- What you will do -
For every line in the records below that holds "without", make a copy.

- Stored data entries -
********
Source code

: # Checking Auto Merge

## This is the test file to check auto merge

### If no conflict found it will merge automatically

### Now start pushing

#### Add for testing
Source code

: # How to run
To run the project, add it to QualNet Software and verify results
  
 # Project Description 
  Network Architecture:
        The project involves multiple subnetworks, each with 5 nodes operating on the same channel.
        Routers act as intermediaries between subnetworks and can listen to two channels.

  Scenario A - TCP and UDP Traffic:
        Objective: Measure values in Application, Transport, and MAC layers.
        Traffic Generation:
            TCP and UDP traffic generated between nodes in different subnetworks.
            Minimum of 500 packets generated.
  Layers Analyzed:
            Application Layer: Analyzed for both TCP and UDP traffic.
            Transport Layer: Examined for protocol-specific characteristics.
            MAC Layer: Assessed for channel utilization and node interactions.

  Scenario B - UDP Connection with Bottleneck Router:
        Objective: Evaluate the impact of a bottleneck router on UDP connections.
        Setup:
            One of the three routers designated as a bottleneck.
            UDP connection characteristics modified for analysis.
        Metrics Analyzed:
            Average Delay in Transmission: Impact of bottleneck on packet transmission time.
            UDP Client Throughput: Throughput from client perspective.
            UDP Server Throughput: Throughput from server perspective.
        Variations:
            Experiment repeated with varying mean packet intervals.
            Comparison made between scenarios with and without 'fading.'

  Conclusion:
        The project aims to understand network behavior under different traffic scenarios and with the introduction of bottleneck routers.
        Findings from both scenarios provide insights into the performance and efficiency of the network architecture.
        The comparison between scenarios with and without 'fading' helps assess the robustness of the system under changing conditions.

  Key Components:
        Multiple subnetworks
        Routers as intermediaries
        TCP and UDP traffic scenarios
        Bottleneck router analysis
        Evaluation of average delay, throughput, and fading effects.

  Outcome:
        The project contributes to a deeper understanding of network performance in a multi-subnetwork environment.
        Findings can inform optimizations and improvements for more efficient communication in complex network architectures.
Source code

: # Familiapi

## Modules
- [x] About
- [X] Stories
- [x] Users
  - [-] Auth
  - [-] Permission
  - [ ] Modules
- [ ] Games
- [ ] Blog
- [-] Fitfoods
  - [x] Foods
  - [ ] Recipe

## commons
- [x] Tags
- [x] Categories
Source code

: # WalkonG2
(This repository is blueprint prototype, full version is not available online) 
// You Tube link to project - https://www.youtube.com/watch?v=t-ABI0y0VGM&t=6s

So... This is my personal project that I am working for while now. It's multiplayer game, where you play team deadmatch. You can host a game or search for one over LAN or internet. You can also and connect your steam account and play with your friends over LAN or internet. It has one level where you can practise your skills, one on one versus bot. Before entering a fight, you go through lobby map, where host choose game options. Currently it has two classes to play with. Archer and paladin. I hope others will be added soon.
********
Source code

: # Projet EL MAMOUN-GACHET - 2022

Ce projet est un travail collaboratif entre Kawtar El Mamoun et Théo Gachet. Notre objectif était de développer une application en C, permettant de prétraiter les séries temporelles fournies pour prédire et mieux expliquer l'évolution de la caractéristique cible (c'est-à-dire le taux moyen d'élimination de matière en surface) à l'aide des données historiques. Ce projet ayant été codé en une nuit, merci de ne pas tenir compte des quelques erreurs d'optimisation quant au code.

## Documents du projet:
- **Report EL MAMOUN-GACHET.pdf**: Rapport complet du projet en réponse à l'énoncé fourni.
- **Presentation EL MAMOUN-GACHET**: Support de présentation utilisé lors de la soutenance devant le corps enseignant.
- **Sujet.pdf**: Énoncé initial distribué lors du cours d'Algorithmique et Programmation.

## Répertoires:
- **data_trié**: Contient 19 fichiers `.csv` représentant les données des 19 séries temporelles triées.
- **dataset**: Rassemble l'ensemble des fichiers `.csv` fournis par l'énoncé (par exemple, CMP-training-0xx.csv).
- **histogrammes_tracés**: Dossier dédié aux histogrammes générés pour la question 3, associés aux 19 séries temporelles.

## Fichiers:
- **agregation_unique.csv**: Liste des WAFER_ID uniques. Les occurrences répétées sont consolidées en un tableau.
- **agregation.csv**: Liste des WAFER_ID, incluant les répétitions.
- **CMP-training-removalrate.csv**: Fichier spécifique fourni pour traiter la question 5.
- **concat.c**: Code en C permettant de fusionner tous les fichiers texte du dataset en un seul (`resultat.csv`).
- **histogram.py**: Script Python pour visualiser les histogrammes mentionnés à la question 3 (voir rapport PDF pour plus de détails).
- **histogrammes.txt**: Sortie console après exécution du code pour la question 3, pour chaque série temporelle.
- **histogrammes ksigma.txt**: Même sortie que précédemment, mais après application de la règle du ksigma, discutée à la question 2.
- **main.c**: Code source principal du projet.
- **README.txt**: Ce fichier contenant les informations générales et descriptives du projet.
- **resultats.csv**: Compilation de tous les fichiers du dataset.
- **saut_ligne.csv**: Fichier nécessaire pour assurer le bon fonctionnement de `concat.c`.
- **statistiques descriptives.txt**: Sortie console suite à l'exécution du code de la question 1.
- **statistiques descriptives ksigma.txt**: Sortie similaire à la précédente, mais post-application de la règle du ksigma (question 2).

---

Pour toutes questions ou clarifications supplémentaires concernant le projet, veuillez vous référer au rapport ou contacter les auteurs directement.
********
- Exercise solution -
            Comparison made between scenarios with and without 'fading.'
        The comparison between scenarios with and without 'fading' helps assess the robustness of the system under changing conditions.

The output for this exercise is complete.